Given Mathew’s duties as a professional football coach, it does offer some even greater perks with the kids on occasion being brought down to the Carlton facilities and to meet the AFLW players.
The Buck family enjoy bringing these kids along for the ride whether it’s going to the local swimming pool on a beautiful, hot day or going to the footy, they just like being outside with them and experiencing life.
Sometimes, given the amount of foster kids they’ve had flow through their household over the years, they can come from anywhere – which Mathew said is the result of limited carer options that doesn’t meet the demands these young people deserve.
“Over the years, you find you get children from everywhere. What that tells us is that there is the need for foster care, and so we have some kids travel from (the likes of) Gippsland to our house in Geelong because there was no carer in between who could take them in on that particular time,” he said.
“There’s just such a great need.”
Bringing it back locally, Kelly van den Meiracker is one of the hard-working and deeply caring workers at Anglicare, Gippsland who was recently nominated as a finalist in the Foster Care category at the 2024 Victorian Protecting Children Awards.
Kelly has worked in the space for 17 years and just from speaking to her, you can feel her passion and love for the job but, most importantly, the kids.
“(The nomination) was lovely, very unexpected. I just like to sit in the background but it was very nice to be noticed and recognised,” she said.
To go along with her work in foster care, Kelly heads quite the clan at home with five children – four of which came to her through special needs adoption.
“I worked in a residential care home and the kids there touched my heart, and I thought well I’ll go through (and) do something that I wanted to do with special needs adoption, which I was interested in,” she said.
Over a period of three years, Kelly answered the phone to the adoption agency and leapt at the opportunity to give these babies a home and a family.
“They just light up the room, they’re just amazing, amazing kids,” she said.
“And then recently, I got a phone call about a six-year-old with special needs through complex needs and we brought her home in December and she’s just come so far and to see how far they come it’s just so, so worth it.”

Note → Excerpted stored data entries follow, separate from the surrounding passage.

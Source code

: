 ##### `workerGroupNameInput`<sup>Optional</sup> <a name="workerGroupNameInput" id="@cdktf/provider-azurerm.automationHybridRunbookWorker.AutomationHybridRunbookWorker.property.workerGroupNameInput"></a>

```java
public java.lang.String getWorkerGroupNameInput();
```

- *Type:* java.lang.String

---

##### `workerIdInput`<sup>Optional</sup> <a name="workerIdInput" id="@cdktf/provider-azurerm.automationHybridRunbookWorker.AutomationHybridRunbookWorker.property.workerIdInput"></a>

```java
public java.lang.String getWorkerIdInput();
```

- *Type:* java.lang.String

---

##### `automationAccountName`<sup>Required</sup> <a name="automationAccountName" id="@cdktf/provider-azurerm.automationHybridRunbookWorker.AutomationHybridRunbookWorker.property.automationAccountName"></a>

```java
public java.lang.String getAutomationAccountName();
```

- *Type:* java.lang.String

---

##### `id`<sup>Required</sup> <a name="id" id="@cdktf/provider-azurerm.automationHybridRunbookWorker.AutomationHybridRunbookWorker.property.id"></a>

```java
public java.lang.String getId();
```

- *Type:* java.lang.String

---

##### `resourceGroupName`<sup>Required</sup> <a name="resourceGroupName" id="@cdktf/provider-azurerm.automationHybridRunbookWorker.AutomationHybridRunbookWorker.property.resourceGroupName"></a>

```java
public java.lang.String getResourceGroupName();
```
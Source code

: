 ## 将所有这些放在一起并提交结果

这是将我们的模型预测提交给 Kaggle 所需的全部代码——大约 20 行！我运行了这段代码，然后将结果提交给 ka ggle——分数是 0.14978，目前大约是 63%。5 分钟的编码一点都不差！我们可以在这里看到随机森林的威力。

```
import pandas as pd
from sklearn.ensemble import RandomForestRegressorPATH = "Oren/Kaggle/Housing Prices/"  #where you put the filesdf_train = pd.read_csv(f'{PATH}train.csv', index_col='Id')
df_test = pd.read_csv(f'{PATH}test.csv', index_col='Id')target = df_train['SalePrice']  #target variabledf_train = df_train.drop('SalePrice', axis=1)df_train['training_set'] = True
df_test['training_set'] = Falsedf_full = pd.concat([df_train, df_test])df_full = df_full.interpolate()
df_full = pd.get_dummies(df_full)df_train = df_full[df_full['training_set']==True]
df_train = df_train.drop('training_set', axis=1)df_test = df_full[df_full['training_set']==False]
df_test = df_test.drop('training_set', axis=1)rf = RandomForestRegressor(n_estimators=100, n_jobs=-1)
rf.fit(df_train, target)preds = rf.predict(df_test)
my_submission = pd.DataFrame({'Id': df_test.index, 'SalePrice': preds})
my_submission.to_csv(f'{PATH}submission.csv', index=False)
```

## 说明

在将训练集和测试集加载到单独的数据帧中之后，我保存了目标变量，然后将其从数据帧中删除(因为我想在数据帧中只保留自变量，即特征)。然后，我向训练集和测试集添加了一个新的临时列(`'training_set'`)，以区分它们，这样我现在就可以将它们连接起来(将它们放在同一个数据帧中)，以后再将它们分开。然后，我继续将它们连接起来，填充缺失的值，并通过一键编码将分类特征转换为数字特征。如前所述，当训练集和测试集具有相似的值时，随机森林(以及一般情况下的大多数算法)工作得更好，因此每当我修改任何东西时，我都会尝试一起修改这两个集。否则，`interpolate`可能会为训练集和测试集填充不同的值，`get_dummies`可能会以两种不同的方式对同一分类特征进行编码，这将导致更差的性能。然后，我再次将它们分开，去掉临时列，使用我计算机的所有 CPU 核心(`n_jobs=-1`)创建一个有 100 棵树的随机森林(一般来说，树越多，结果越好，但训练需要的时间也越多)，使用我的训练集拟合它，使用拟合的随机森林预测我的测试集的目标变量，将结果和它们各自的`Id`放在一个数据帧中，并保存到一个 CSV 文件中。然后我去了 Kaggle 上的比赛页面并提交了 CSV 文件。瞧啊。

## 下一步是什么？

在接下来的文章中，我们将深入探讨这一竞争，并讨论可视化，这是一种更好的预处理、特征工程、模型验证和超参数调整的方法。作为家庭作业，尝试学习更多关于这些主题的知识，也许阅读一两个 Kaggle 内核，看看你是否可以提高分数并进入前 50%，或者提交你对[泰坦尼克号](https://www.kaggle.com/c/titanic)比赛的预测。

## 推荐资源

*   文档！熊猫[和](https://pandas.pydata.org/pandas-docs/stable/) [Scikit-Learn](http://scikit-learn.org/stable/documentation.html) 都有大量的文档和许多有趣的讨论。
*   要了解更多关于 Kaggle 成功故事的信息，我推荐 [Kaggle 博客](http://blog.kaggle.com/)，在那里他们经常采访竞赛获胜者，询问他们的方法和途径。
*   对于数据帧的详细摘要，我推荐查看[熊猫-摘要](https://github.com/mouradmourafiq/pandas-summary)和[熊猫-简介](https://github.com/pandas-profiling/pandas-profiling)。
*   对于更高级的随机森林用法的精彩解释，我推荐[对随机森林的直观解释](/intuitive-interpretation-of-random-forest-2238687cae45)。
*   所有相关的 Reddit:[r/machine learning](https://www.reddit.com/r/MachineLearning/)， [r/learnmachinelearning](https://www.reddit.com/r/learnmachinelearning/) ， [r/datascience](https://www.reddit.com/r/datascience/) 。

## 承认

Kelly echoed Mathew’s feelings around the need for more foster carers regionally and the invaluable reward you’d get from it.
“There are so many kids out there who need a family – they bring more into your life then you could ever bring into theirs,” she said.
“I’m just on my own, I’ve got five kids, and if I can do it anyone cane. It is such a rewarding process.”
The Centre for Excellence in Child and Family Welfare Chief Executive, Deb Tsorbaris noted that Gippsland is one of the many regions in Victoria where “there has been a noticeable decrease in active foster households, creating a pressing need for local families to step forward.”